WeightedRandomSampler Image Sequences list index out of range

I have a sequence of images, so with batch size 1, my getitem method output would be a sequence of images and a sequence of labels of size [9] with sequence length 9. I am trying to use the WeightedRandomSampler. However, I am running into an error in the getitem method, which I didn’t when not using the WeightedRandomSampler.

I first used this approach:

class_sample_count = [6935, 805] 
weights = 1 / torch.Tensor(class_sample_count)

# load labels once to later get weights
targets = []
for _, labels in train_set:
    targets.append(np.array([weights[t] for t in labels]))
    
# transform to numpy array
targets = np.asarray(targets)

samples_weight = torch.from_numpy(targets)
samples_weight = samples_weight.double()
sampler = WeightedRandomSampler(samples_weight, len(samples_weight ))

samples_weigth had shape torch.Size([860, 9]) and I got the following error:

list indices must be integers or slices, not list

I then did the same but first flattened the 2D list to a 1D list before transforming it into a numpary array:

class_sample_count = [6935, 805] 
weights = 1 / torch.Tensor(class_sample_count)

# load labels once to later get weights
targets = []
for _, labels in train_set:
    targets.append(np.array([weights[t] for t in labels]))
    
# flatten list (2D to 1D)
targets = list(chain.from_iterable(targets))

# transform to numpy array
targets = np.asarray(targets)

samples_weight = torch.from_numpy(targets)
samples_weight = samples_weight.double()
sampler = WeightedRandomSampler(samples_weight, len(samples_weight))

but then got the following error:

list index out of range

In my getitem method, I am getting a sequence of images with seq = self.data[idx].
How can I handle sequences with the WeightedRandomSampler?

If I understand your use case correctly, each index in __getitem__ would load 9 samples and the corresponding 9 targets (9 would be the sequence length).
If that’s the case, you would need to create a weight value for each sample, not each value in the sequence.
The first approach seems to create sample_weight in the shape [nb_samples, seq_len], while the latter would flatten it.
Note that the sampler yields the index values, which are passed to the __getitem__, so it would have nb_samples weight values.

Thanks for your reply!

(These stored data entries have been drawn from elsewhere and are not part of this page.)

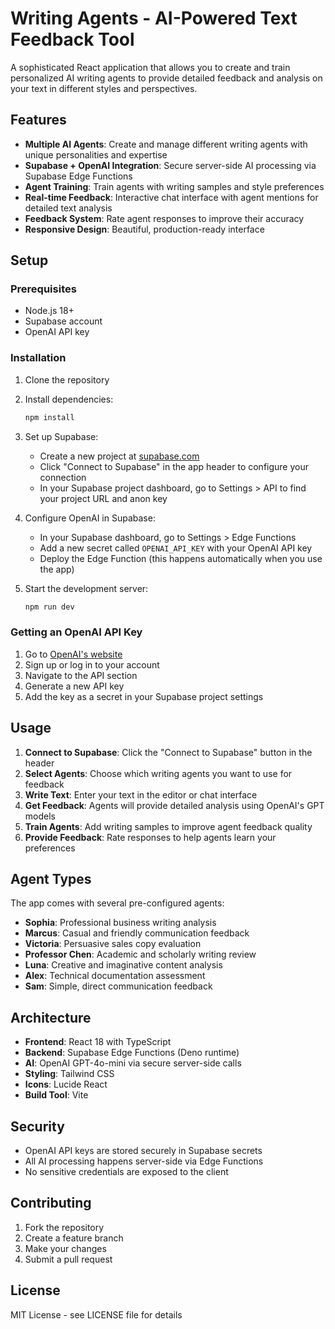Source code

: # Writing Agents - AI-Powered Text Feedback Tool

A sophisticated React application that allows you to create and train personalized AI writing agents to provide detailed feedback and analysis on your text in different styles and perspectives.

## Features

- **Multiple AI Agents**: Create and manage different writing agents with unique personalities and expertise
- **Supabase + OpenAI Integration**: Secure server-side AI processing via Supabase Edge Functions
- **Agent Training**: Train agents with writing samples and style preferences
- **Real-time Feedback**: Interactive chat interface with agent mentions for detailed text analysis
- **Feedback System**: Rate agent responses to improve their accuracy
- **Responsive Design**: Beautiful, production-ready interface

## Setup

### Prerequisites

- Node.js 18+ 
- Supabase account
- OpenAI API key

### Installation

1. Clone the repository
2. Install dependencies:
   ```bash
   npm install
   ```

3. Set up Supabase:
   - Create a new project at [supabase.com](https://supabase.com)
   - Click "Connect to Supabase" in the app header to configure your connection
   - In your Supabase project dashboard, go to Settings > API to find your project URL and anon key

4. Configure OpenAI in Supabase:
   - In your Supabase dashboard, go to Settings > Edge Functions
   - Add a new secret called `OPENAI_API_KEY` with your OpenAI API key
   - Deploy the Edge Function (this happens automatically when you use the app)

5. Start the development server:
   ```bash
   npm run dev
   ```

### Getting an OpenAI API Key

1. Go to [OpenAI's website](https://platform.openai.com/)
2. Sign up or log in to your account
3. Navigate to the API section
4. Generate a new API key
5. Add the key as a secret in your Supabase project settings

## Usage

1. **Connect to Supabase**: Click the "Connect to Supabase" button in the header
2. **Select Agents**: Choose which writing agents you want to use for feedback
3. **Write Text**: Enter your text in the editor or chat interface
4. **Get Feedback**: Agents will provide detailed analysis using OpenAI's GPT models
5. **Train Agents**: Add writing samples to improve agent feedback quality
6. **Provide Feedback**: Rate responses to help agents learn your preferences

## Agent Types

The app comes with several pre-configured agents:

- **Sophia**: Professional business writing analysis
- **Marcus**: Casual and friendly communication feedback
- **Victoria**: Persuasive sales copy evaluation
- **Professor Chen**: Academic and scholarly writing review
- **Luna**: Creative and imaginative content analysis
- **Alex**: Technical documentation assessment
- **Sam**: Simple, direct communication feedback

## Architecture

- **Frontend**: React 18 with TypeScript
- **Backend**: Supabase Edge Functions (Deno runtime)
- **AI**: OpenAI GPT-4o-mini via secure server-side calls
- **Styling**: Tailwind CSS
- **Icons**: Lucide React
- **Build Tool**: Vite

## Security

- OpenAI API keys are stored securely in Supabase secrets
- All AI processing happens server-side via Edge Functions
- No sensitive credentials are exposed to the client

## Contributing

1. Fork the repository
2. Create a feature branch
3. Make your changes
4. Submit a pull request

## License

MIT License - see LICENSE file for details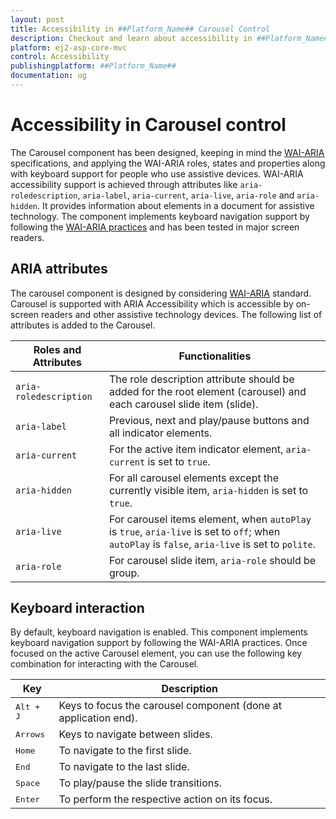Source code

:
 ```yaml
---
layout: post
title: Accessibility in ##Platform_Name## Carousel Control
description: Checkout and learn about accessibility in ##Platform_Name## Carousel control of Syncfusion Essential JS 2 and more details.
platform: ej2-asp-core-mvc
control: Accessibility
publishingplatform: ##Platform_Name##
documentation: ug
---
```


# Accessibility in Carousel control

The Carousel component has been designed, keeping in mind the [WAI-ARIA](https://www.w3.org/TR/wai-aria-practices/) specifications, and applying the WAI-ARIA roles, states and properties along with keyboard support for people who use assistive devices. WAI-ARIA accessibility support is achieved through attributes like `aria-roledescription`, `aria-label`, `aria-current`, `aria-live`, `aria-role` and `aria-hidden`. It provides information about elements in a document for assistive technology. The component implements keyboard navigation support by following the [WAI-ARIA practices](https://www.w3.org/TR/wai-aria-practices/) and has been tested in major screen readers.

## ARIA attributes

The carousel component is designed by considering [WAI-ARIA](https://www.w3.org/TR/wai-aria-practices/) standard. Carousel is supported with ARIA Accessibility which is accessible by on-screen readers and other assistive technology devices. The following list of attributes is added to the Carousel.

| **Roles and Attributes** | **Functionalities**                                                                                                                             |
| ------------------------ | ------------------------------------------------------------------------------------------------------------------------------------------------|
| `aria-roledescription`   | The role description attribute should be added for the root element (carousel) and each carousel slide item (slide).                            |
| `aria-label`             | Previous, next and play/pause buttons and all indicator elements.                                                                               |
| `aria-current`           | For the active item indicator element, `aria-current` is set to `true`.                                                                         |
| `aria-hidden`            | For all carousel elements except the currently visible item, `aria-hidden` is set to `true`.                                                    |
| `aria-live`              | For carousel items element, when `autoPlay` is `true`, `aria-live` is set to `off`; when `autoPlay` is `false`, `aria-live` is set to `polite`. |
| `aria-role`              | For carousel slide item, `aria-role` should be group.                                                                                           |

## Keyboard interaction

By default, keyboard navigation is enabled. This component implements keyboard navigation support by following the WAI-ARIA practices. Once focused on the active Carousel element, you can use the following key combination for interacting with the Carousel.

| Key                | Description                                                     |
| ------------------ | --------------------------------------------------------------- |
| <kbd>Alt + J</kbd> | Keys to focus the carousel component (done at application end). |
| <kbd>Arrows</kbd>  | Keys to navigate between slides.                                |
| <kbd>Home</kbd>    | To navigate to the first slide.                                 |
| <kbd>End</kbd>     | To navigate to the last slide.                                  |
| <kbd>Space</kbd>   | To play/pause the slide transitions.                            |
| <kbd>Enter</kbd>   | To perform the respective action on its focus.                  |
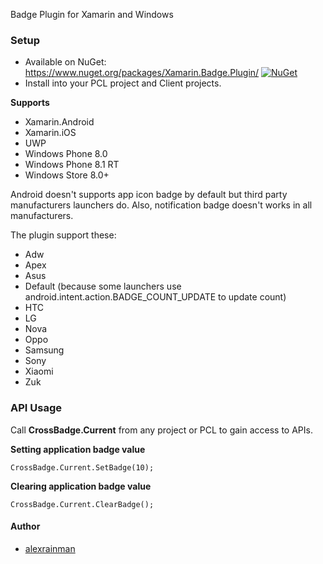Badge Plugin for Xamarin and Windows

### Setup
* Available on NuGet: https://www.nuget.org/packages/Xamarin.Badge.Plugin/ [![NuGet](https://img.shields.io/nuget/v/badge.svg?label=NuGet)](https://www.nuget.org/packages/Xamarin.Badge.Plugin/)
* Install into your PCL project and Client projects.

**Supports**

* Xamarin.Android
* Xamarin.iOS
* UWP
* Windows Phone 8.0
* Windows Phone 8.1 RT
* Windows Store 8.0+

Android doesn't supports app icon badge by default but third party manufacturers launchers do. Also, notification badge doesn't works in all manufacturers.

The plugin support these:

* Adw
* Apex
* Asus
* Default (because some launchers use android.intent.action.BADGE_COUNT_UPDATE to update count)
* HTC
* LG
* Nova
* Oppo
* Samsung
* Sony
* Xiaomi
* Zuk

### API Usage

Call **CrossBadge.Current** from any project or PCL to gain access to APIs.

**Setting application badge value**

```
CrossBadge.Current.SetBadge(10);
```

**Clearing application badge value**

```
CrossBadge.Current.ClearBadge();
```

#### Author
* [alexrainman](https://github.com/alexrainman)
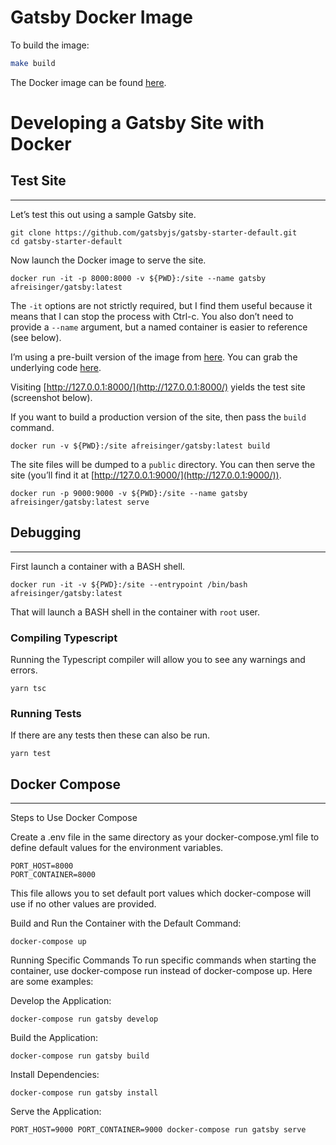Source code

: # Gatsby Docker Image

To build the image:

```bash
make build
```

The Docker image can be found [here](https://hub.docker.com/repository/docker/afreisinger/gatsby/general).

# Developing a Gatsby Site with Docker

## Test Site
---------

Let’s test this out using a sample Gatsby site.

    git clone https://github.com/gatsbyjs/gatsby-starter-default.git
    cd gatsby-starter-default
    

Now launch the Docker image to serve the site.

    docker run -it -p 8000:8000 -v ${PWD}:/site --name gatsby afreisinger/gatsby:latest
    

The `-it` options are not strictly required, but I find them useful because it means that I can stop the process with Ctrl-c. You also don’t need to provide a `--name` argument, but a named container is easier to reference (see below).

I’m using a pre-built version of the image from [here](https://hub.docker.com/r/afreisinger/gatsby). You can grab the underlying code [here](https://github.com/afreisinger/docker-gatsby).

Visiting [http://127.0.0.1:8000/](http://127.0.0.1:8000/) yields the test site (screenshot below).


If you want to build a production version of the site, then pass the `build` command.

    docker run -v ${PWD}:/site afreisinger/gatsby:latest build
    

The site files will be dumped to a `public` directory. You can then serve the site (you’ll find it at [http://127.0.0.1:9000/](http://127.0.0.1:9000/)).

    docker run -p 9000:9000 -v ${PWD}:/site --name gatsby afreisinger/gatsby:latest serve
    

## Debugging
---------

First launch a container with a BASH shell.

    docker run -it -v ${PWD}:/site --entrypoint /bin/bash afreisinger/gatsby:latest
    

That will launch a BASH shell in the container with `root` user.

### Compiling Typescript

Running the Typescript compiler will allow you to see any warnings and errors.

    yarn tsc
    

### Running Tests

If there are any tests then these can also be run.

    yarn test


## Docker Compose
---------

Steps to Use Docker Compose

Create a .env file in the same directory as your docker-compose.yml file to define default values for the environment variables.

```env
PORT_HOST=8000
PORT_CONTAINER=8000
```
This file allows you to set default port values which docker-compose will use if no other values are provided.

Build and Run the Container with the Default Command:
```
docker-compose up
```

Running Specific Commands
To run specific commands when starting the container, use docker-compose run instead of docker-compose up. Here are some examples:

Develop the Application:
```
docker-compose run gatsby develop
```

Build the Application:
```
docker-compose run gatsby build
```

Install Dependencies:
```
docker-compose run gatsby install
```

Serve the Application:
```
PORT_HOST=9000 PORT_CONTAINER=9000 docker-compose run gatsby serve
```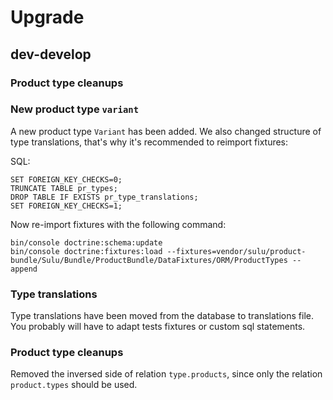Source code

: # Upgrade

## dev-develop

### Product type cleanups

### New product type `variant`

A new product type `Variant` has been added. We also changed structure
of type translations, that's why it's recommended to reimport fixtures:

SQL:

```
SET FOREIGN_KEY_CHECKS=0;
TRUNCATE TABLE pr_types;
DROP TABLE IF EXISTS pr_type_translations;
SET FOREIGN_KEY_CHECKS=1;
```

Now re-import fixtures with the following command: 

```
bin/console doctrine:schema:update
bin/console doctrine:fixtures:load --fixtures=vendor/sulu/product-bundle/Sulu/Bundle/ProductBundle/DataFixtures/ORM/ProductTypes --append
```

### Type translations

Type translations have been moved from the database to translations
file. You probably will have to adapt tests fixtures or custom sql
statements.

### Product type cleanups

Removed the inversed side of relation `type.products`, since only the 
relation `product.types` should be used.
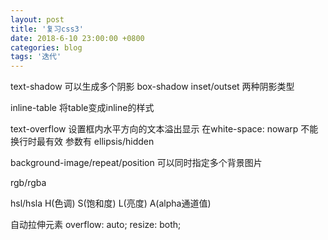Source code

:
 ```yaml
---
layout: post
title: '复习css3'
date: 2018-6-10 23:00:00 +0800
categories: blog
tags: '迭代'
---
```


text-shadow 可以生成多个阴影
box-shadow inset/outset 两种阴影类型

inline-table 将table变成inline的样式

text-overflow 设置框内水平方向的文本溢出显示 在white-space: nowarp 不能换行时最有效 参数有 ellipsis/hidden

background-image/repeat/position 可以同时指定多个背景图片

rgb/rgba

hsl/hsla H(色调) S(饱和度) L(亮度) A(alpha通道值)

自动拉伸元素 overflow: auto; resize: both;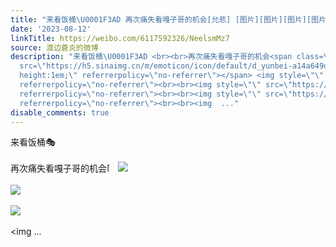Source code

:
 ```yaml
---
title: "来看饭桶\U0001F3AD 再次痛失看嘎子哥的机会[允悲] [图片][图片][图片][图片][图片][图片]"
date: '2023-08-12'
linkTitle: https://weibo.com/6117592326/NeelsmMz7
source: 渡边蒼炎的微博
description: "来看饭桶\U0001F3AD <br><br>再次痛失看嘎子哥的机会<span class=\"url-icon\"><img alt=\"[允悲]\"
  src=\"https://h5.sinaimg.cn/m/emoticon/icon/default/d_yunbei-a14a649db8.png\" style=\"width:1em;
  height:1em;\" referrerpolicy=\"no-referrer\"></span> <img style=\"\" src=\"https://tvax4.sinaimg.cn/large/006G0NdYgy1hgtxovt6dtj32bz20jhdu.jpg\"
  referrerpolicy=\"no-referrer\"><br><br><img style=\"\" src=\"https://tvax3.sinaimg.cn/large/006G0NdYgy1hgtxp2yj8rj33402c04qt.jpg\"
  referrerpolicy=\"no-referrer\"><br><br><img style=\"\" src=\"https://tvax2.sinaimg.cn/large/006G0NdYgy1hgtxp1u3mnj32c0340b2b.jpg\"
  referrerpolicy=\"no-referrer\"><br><br><img  ..."
disable_comments: true
---
```

来看饭桶🎭 <br><br>再次痛失看嘎子哥的机会<span class="url-icon"><img alt="[允悲]" src="https://h5.sinaimg.cn/m/emoticon/icon/default/d_yunbei-a14a649db8.png" style="width:1em; height:1em;" referrerpolicy="no-referrer"></span> <img style="" src="https://tvax4.sinaimg.cn/large/006G0NdYgy1hgtxovt6dtj32bz20jhdu.jpg" referrerpolicy="no-referrer"><br><br><img style="" src="https://tvax3.sinaimg.cn/large/006G0NdYgy1hgtxp2yj8rj33402c04qt.jpg" referrerpolicy="no-referrer"><br><br><img style="" src="https://tvax2.sinaimg.cn/large/006G0NdYgy1hgtxp1u3mnj32c0340b2b.jpg" referrerpolicy="no-referrer"><br><br><img  ...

Yes, exactly that’s how my getitem method works.
That means the sampler should have 860 (number of sequences) weight values instead of 860*9 which would be the case right now when I would use the flattening approach?
I am not quite sure how to realize that since this code snip

targets.append(np.array([weights[t] for t in labels]))

gets a weight for each sample in the sequence and a sequence can have targets from both classes (0 or 1). So how can I get a weight for the whole sequence?

It’s not straightforward to create weights for samples containing multiple targets and you could take a look at this post, which explains some potentially useful methods.

Thanks, I’ll take a look!